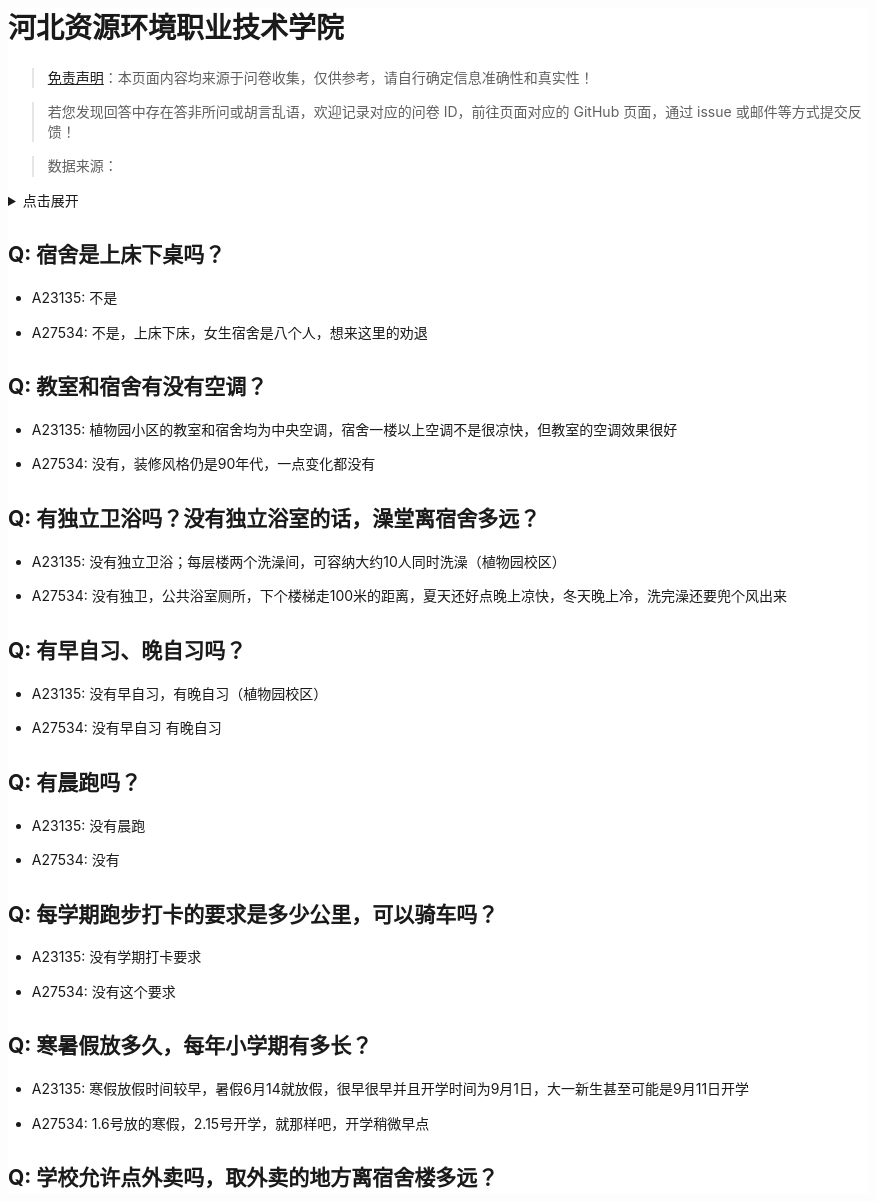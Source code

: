 # 河北资源环境职业技术学院

> [免责声明](https://colleges.chat/#_3)：本页面内容均来源于问卷收集，仅供参考，请自行确定信息准确性和真实性！

> 若您发现回答中存在答非所问或胡言乱语，欢迎记录对应的问卷 ID，前往页面对应的 GitHub 页面，通过 issue 或邮件等方式提交反馈！

> 数据来源：

<details><summary>点击展开</summary></details>

## Q: 宿舍是上床下桌吗？

- A23135: 不是

- A27534: 不是，上床下床，女生宿舍是八个人，想来这里的劝退

## Q: 教室和宿舍有没有空调？

- A23135: 植物园小区的教室和宿舍均为中央空调，宿舍一楼以上空调不是很凉快，但教室的空调效果很好

- A27534: 没有，装修风格仍是90年代，一点变化都没有

## Q: 有独立卫浴吗？没有独立浴室的话，澡堂离宿舍多远？

- A23135: 没有独立卫浴；每层楼两个洗澡间，可容纳大约10人同时洗澡（植物园校区）

- A27534: 没有独卫，公共浴室厕所，下个楼梯走100米的距离，夏天还好点晚上凉快，冬天晚上冷，洗完澡还要兜个风出来

## Q: 有早自习、晚自习吗？

- A23135: 没有早自习，有晚自习（植物园校区）

- A27534: 没有早自习 有晚自习

## Q: 有晨跑吗？

- A23135: 没有晨跑

- A27534: 没有

## Q: 每学期跑步打卡的要求是多少公里，可以骑车吗？

- A23135: 没有学期打卡要求

- A27534: 没有这个要求

## Q: 寒暑假放多久，每年小学期有多长？

- A23135: 寒假放假时间较早，暑假6月14就放假，很早很早并且开学时间为9月1日，大一新生甚至可能是9月11日开学

- A27534: 1.6号放的寒假，2.15号开学，就那样吧，开学稍微早点

## Q: 学校允许点外卖吗，取外卖的地方离宿舍楼多远？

:::

TASK DESCRIPTION.
Give the number of lines that hold the word "有晚自习" in these records, with nothing added.

TASK RESPONSE.
2